◆ Exercise goal
From the line containing "This project assumes" onward to the last line of the data below, copy each line exactly and add nothing.

_ _ _ _ _

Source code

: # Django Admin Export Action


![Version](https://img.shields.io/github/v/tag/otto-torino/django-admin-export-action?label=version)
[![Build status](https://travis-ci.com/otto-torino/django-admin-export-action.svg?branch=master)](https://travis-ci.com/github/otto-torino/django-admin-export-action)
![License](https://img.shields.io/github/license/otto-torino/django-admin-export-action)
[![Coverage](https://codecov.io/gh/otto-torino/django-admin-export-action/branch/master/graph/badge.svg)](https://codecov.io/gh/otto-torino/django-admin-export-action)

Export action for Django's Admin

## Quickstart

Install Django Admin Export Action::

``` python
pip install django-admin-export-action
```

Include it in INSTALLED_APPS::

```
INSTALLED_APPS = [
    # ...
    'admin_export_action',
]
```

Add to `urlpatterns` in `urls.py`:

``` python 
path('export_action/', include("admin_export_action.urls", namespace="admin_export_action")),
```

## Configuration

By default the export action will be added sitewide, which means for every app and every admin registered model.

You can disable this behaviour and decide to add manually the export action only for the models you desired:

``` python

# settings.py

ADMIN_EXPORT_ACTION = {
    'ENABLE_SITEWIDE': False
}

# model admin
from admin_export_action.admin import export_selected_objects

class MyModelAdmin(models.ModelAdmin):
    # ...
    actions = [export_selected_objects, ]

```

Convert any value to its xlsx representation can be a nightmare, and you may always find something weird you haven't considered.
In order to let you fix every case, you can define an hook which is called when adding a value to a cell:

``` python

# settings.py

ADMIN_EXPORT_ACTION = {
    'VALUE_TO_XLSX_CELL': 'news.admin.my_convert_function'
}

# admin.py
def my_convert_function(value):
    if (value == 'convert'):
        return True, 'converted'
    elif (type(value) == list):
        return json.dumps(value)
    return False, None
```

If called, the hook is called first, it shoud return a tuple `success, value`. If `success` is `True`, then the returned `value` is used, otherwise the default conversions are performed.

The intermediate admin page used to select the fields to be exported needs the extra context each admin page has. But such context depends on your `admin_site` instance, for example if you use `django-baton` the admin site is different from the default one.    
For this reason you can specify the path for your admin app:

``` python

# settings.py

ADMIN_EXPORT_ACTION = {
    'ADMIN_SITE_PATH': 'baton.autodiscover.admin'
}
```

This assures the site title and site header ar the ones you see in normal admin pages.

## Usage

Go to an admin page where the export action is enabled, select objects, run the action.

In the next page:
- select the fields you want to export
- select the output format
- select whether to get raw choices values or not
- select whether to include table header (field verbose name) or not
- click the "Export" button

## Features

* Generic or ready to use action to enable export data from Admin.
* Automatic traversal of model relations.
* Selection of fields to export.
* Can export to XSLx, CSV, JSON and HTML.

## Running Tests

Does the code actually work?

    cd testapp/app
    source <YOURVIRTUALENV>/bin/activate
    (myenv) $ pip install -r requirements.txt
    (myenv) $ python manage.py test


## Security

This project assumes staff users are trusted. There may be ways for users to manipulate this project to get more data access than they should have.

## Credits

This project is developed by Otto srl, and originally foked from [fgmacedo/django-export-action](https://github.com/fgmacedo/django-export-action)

_ _ _ _ _

◆ Response below
This project assumes staff users are trusted. There may be ways for users to manipulate this project to get more data access than they should have.

## Credits

This project is developed by Otto srl, and originally foked from [fgmacedo/django-export-action](https://github.com/fgmacedo/django-export-action)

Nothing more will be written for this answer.